En application combinée de ces articles, dans le cas où l'incapacité permanente résulte d'une maladie n'ayant pas entraîné d'arrêt de travail, le salaire annuel de la victime servant de base au calcul de la rente ne peut s'entendre que du salaire correspondant à la période de douze mois qui a précédé la fin de l'exposition au risque.
En l'espèce, il est constant que l'assuré a été exposé au risque amiante jusqu'au 1er mars 1989 et que sa maladie a été médicalement constatée le 5 mars 2012 et prise en charge au titre du tableau n°30 relatif aux pathologies professionnelles provoquées par l'inhalation de poussières d'amiante.
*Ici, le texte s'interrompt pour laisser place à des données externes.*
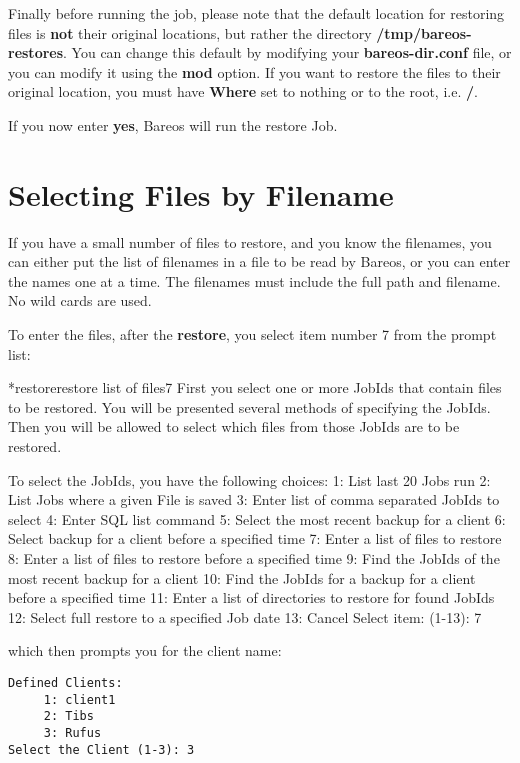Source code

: Finally before running the job, please note that the default location for
restoring files is {\bf not} their original locations, but rather the directory
{\bf /tmp/bareos-restores}. You can change this default by modifying your {\bf
bareos-dir.conf} file, or you can modify it using the {\bf mod} option. If you
want to restore the files to their original location, you must have {\bf
Where} set to nothing or to the root, i.e. {\bf /}.

If you now enter {\bf yes}, Bareos will run the restore Job.


\section{Selecting Files by Filename}


If you have a small number of files to restore, and you know the filenames,
you can either put the list of filenames in a file to be read by Bareos, or
you can enter the names one at a time. The filenames must include the full
path and filename. No wild cards are used.

To enter the files, after the {\bf restore}, you select item number 7 from the
prompt list:

\begin{bconsole}{*}{restore}{restore list of files}{7}
First you select one or more JobIds that contain files
to be restored. You will be presented several methods
of specifying the JobIds. Then you will be allowed to
select which files from those JobIds are to be restored.

To select the JobIds, you have the following choices:
     1: List last 20 Jobs run
     2: List Jobs where a given File is saved
     3: Enter list of comma separated JobIds to select
     4: Enter SQL list command
     5: Select the most recent backup for a client
     6: Select backup for a client before a specified time
     7: Enter a list of files to restore
     8: Enter a list of files to restore before a specified time
     9: Find the JobIds of the most recent backup for a client
    10: Find the JobIds for a backup for a client before a specified time
    11: Enter a list of directories to restore for found JobIds
    12: Select full restore to a specified Job date
    13: Cancel
Select item:  (1-13): 7
\end{bconsole}


which then prompts you for the client name:

\footnotesize
\begin{verbatim}
Defined Clients:
     1: client1
     2: Tibs
     3: Rufus
Select the Client (1-3): 3
\end{verbatim}
\normalsize

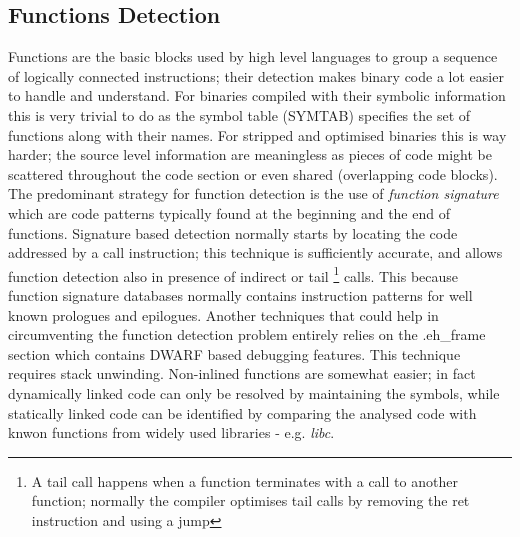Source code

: \subsection{Functions Detection}
Functions are the basic blocks used by high level languages to group a sequence of logically connected instructions;
their detection makes binary code a lot easier to handle and understand. For binaries compiled with their symbolic
information this is very trivial to do as the symbol table ({\ttfamily SYMTAB}) specifies the set of functions along
with their names. For stripped and optimised binaries this is way harder; the source level information are meaningless
as pieces of code might be scattered throughout the code section or even shared (overlapping code blocks). The
predominant strategy for function detection is the use of \textit{function signature} which are code patterns typically
found at the beginning and the end of functions. Signature based detection normally starts by locating the code
addressed by a {\ttfamily call} instruction; this technique is sufficiently accurate, and allows function detection also
in presence of indirect or tail \footnote{A tail call happens when a function terminates with a call to another
function; normally the compiler optimises tail calls by removing the ret instruction and using a jump} calls. This
because function signature databases normally contains instruction patterns for well known prologues and epilogues.
Another techniques that could help in circumventing the function detection problem entirely relies on the
{\ttfamily .eh\_frame} section which contains DWARF based debugging features. This technique requires stack unwinding.
Non-inlined functions are somewhat easier; in fact dynamically linked code can only be resolved by maintaining the
symbols, while statically linked code can be identified by comparing the analysed code with knwon functions from widely
used libraries - e.g. \textit{libc}.

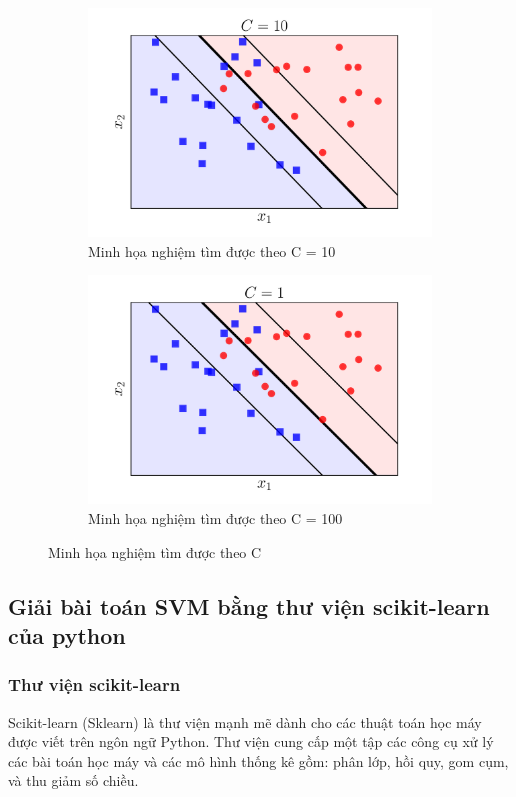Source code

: \documentclass[a4paper, 12pt, oneside]{report}
\begin{document}
\begin{figure}[H]
\begin{subfigure}[H]{0.3\textwidth}
         \centering
         \includegraphics[width=\textwidth]{ssvm5_10.png}
         \caption{Minh họa nghiệm tìm được theo C = 10}
         \label{refhinh1}
     \end{subfigure}
     \hfill
     \begin{subfigure}[H]{0.3\textwidth}
         \centering
         \includegraphics[width=\textwidth]{ssvm5_1.png}
         \caption{Minh họa nghiệm tìm được theo C = 100}
         \label{refhinh1}
     \end{subfigure}
     \hfill
        \caption{Minh họa nghiệm tìm được theo C}
        \label{fig:three graphs}
\end{figure}
\subsection{Giải bài toán SVM bằng thư viện scikit-learn của python} 
\subsubsection{Thư viện scikit-learn}
Scikit-learn (Sklearn) là thư viện mạnh mẽ dành cho các thuật toán học máy được viết trên ngôn ngữ Python. Thư viện cung cấp một tập các công cụ xử lý các bài toán học máy và các mô hình thống kê gồm: phân lớp, hồi quy, gom cụm, và thu giảm số chiều.
\end{document}
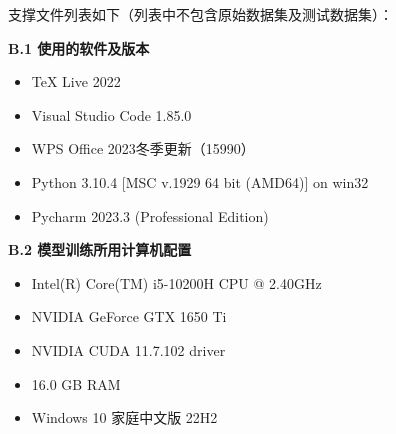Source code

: \documentclass{MathorCupmodeling}
\begin{document}
	支撑文件列表如下（列表中不包含原始数据集及测试数据集）：
	\begin{table}[H]
		\centering
	\end{table}
  
\newpage

	\textbf{B.1 使用的软件及版本}
	\begin{itemize}
		\item TeX Live 2022
		\item Visual Studio Code 1.85.0
		\item WPS Office 2023冬季更新（15990）
		\item Python 3.10.4 [MSC v.1929 64 bit (AMD64)] on win32
		\item Pycharm 2023.3 (Professional Edition)
	\end{itemize}
	
	\textbf{B.2 模型训练所用计算机配置}
	\begin{itemize}
		\item Intel(R) Core(TM) i5-10200H CPU @ 2.40GHz
		\item NVIDIA GeForce GTX 1650 Ti
		\item NVIDIA CUDA 11.7.102 driver
		\item 16.0 GB RAM
		\item Windows 10 家庭中文版 22H2
	\end{itemize}
\end{document}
Après 1989, l'assuré n'a plus été exposé au risque amiante qui est à l'origine de la pathologie prise en charge au titre de la législation professionnelle et dont il décédera ensuite.
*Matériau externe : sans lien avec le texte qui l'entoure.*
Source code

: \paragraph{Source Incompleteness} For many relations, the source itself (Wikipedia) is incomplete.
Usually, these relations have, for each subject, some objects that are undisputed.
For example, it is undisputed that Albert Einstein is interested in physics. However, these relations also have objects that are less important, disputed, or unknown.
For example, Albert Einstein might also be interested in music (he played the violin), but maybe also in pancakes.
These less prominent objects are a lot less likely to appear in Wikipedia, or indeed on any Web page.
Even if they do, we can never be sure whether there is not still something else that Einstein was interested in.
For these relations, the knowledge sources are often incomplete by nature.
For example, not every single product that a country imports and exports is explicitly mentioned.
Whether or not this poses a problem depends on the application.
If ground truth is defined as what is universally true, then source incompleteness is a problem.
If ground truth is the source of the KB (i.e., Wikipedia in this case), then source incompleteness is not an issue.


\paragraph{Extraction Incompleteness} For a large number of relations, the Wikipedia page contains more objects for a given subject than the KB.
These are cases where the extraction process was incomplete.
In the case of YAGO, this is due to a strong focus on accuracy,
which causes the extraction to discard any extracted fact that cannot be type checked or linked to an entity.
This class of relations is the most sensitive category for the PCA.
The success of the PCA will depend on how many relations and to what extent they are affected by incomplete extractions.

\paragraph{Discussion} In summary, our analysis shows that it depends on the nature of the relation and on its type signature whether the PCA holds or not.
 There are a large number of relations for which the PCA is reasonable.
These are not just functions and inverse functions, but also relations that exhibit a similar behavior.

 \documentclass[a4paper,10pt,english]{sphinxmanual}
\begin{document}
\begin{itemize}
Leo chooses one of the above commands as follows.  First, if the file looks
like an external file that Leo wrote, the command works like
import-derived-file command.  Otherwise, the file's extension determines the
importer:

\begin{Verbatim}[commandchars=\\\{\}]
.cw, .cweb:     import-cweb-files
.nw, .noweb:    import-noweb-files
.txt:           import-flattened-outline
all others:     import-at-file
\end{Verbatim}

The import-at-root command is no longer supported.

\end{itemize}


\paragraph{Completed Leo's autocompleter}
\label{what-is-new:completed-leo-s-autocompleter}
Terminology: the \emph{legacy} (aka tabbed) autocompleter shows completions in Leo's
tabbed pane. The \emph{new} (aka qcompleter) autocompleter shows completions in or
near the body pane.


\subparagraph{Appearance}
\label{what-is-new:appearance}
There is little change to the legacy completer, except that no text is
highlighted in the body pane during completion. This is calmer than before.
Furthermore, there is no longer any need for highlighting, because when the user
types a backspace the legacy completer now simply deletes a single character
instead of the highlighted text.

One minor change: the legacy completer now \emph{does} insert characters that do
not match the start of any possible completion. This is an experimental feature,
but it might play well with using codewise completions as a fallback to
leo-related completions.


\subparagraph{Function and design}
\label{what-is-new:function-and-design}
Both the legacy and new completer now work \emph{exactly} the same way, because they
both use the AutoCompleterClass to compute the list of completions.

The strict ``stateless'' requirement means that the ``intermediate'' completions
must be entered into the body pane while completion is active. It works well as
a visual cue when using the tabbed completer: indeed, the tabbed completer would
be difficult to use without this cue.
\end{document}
Il est indifférent qu'il n'ait bénéficié d'aucun arrêt de travail à la suite de sa maladie lors de sa constatation médicale, n'ait pas quitté au préalable l'emploi qui l'exposait au risque d'inhalation de poussières d'amiante pour un nouvel emploi où il percevait un salaire inférieur en ce sens qu'il a été admis au bénéfice de la retraite en février 2003 et qu'en 2010 il a repris une activité relevant du régime général de la sécurité sociale, activité salariée qu'il exerçait toujours à la date de la première constatation médicale de sa maladie le 5 mars 2012.
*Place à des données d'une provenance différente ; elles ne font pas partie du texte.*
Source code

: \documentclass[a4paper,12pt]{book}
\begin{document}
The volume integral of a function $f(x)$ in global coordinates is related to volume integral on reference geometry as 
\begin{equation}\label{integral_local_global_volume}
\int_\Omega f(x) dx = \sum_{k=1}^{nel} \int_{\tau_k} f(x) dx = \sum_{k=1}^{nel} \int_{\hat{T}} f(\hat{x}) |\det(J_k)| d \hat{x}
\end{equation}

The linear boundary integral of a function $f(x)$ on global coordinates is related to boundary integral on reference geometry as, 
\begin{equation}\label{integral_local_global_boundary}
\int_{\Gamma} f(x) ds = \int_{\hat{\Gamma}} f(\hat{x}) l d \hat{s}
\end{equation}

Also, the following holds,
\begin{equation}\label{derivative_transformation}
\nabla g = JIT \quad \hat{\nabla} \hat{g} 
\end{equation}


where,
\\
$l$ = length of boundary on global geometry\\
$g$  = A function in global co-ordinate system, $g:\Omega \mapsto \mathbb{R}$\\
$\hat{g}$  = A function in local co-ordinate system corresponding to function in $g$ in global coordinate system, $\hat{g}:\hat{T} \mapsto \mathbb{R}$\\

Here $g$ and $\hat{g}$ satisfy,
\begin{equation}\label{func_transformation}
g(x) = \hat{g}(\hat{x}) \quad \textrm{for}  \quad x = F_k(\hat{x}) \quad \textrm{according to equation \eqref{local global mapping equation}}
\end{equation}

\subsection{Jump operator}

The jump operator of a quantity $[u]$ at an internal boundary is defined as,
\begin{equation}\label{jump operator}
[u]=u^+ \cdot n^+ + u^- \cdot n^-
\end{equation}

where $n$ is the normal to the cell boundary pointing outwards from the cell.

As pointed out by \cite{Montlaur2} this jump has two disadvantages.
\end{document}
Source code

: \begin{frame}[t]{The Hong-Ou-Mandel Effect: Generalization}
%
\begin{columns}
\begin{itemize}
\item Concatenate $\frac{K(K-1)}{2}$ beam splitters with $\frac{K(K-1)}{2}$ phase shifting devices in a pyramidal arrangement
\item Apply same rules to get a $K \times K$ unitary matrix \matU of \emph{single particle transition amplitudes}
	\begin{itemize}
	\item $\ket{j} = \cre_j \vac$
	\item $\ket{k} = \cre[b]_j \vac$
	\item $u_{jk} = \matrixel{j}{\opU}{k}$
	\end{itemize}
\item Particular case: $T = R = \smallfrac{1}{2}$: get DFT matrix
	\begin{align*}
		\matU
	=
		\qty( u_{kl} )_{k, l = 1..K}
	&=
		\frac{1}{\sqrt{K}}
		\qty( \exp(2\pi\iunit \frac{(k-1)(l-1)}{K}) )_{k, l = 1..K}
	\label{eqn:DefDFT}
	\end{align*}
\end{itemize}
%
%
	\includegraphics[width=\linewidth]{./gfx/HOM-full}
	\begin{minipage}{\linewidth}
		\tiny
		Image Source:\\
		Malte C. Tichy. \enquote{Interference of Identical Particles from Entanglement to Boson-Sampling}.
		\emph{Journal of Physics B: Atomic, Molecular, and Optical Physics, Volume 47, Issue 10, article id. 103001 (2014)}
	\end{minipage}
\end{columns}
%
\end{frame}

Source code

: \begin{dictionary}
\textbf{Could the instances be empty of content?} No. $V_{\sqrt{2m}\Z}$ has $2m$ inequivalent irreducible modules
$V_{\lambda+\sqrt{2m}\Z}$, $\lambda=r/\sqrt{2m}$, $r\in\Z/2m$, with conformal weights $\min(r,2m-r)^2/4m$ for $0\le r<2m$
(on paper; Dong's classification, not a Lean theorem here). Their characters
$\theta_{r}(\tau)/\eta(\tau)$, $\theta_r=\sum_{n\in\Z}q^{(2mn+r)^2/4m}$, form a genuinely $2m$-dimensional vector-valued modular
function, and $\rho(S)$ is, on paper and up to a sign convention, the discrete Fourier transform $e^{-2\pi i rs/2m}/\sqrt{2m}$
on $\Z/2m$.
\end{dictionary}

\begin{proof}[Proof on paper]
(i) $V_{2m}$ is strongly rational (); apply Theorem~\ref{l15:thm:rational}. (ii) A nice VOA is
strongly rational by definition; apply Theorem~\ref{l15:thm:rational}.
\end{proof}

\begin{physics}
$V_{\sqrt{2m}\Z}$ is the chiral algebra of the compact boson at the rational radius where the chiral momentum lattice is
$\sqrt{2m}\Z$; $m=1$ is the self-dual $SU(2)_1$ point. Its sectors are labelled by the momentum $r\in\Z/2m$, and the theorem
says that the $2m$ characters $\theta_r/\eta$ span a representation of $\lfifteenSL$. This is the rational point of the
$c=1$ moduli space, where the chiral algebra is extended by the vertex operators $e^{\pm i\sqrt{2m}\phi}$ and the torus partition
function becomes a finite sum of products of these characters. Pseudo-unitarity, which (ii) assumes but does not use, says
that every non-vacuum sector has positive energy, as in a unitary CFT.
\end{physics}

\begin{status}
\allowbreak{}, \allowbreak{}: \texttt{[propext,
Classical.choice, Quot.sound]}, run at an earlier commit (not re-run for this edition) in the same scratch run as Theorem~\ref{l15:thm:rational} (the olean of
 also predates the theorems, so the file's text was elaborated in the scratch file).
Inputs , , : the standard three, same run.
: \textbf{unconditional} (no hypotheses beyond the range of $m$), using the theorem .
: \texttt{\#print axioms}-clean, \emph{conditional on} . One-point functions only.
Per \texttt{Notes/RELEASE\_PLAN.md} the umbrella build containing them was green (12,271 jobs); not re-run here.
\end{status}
Les droits de l'assuré doivent donc être calculés sur la base des salaires des douze mois précédant la fin de l'exposition au risque amiante, soit du 1er mars 1988 au 28 février 1989.
Le jugement déféré sera infirmé en toutes ses dispositions.
La caisse sera condamnée aux dépens.
Il paraît inéquitable de laisser à la charge de l'appelante l'intégralité des frais irrépétibles.
Il lui sera alloué la somme de 1 500 au titre de l'article 700 du code de procédure civile.
PAR CES MOTIFS
LA COUR,
DÉCLARE l'appel recevable ;
INFIRME le jugement déféré en toutes ses dispositions ;
Et statuant à nouveau ;
DIT que la période de référence à retenir et constituant la base de calcul de la rente est celle du 1er mars 1988 au 28 février 1989 ;
RENVOIE [Z] [R] devant la Caisse Primaire d'Assurance maladie du Val-de-Marne pour la liquidation, au titre de l'action successorale, des droits de feu [Y] [R] au regard de la période de référence du 1er mars 1988 au 28 février 1989 ;
CONDAMNE la Caisse Primaire d'Assurance Maladie du Val-de-Marne à payer à [Z] [R], ayant droit de feu [Y] [R], la somme de 1 500 euros au titre de l'article 700 du code de procédure civile ;
CONDAMNE la Caisse Primaire d'Assurance Maladie du Val-de-Marne aux dépens d'appel.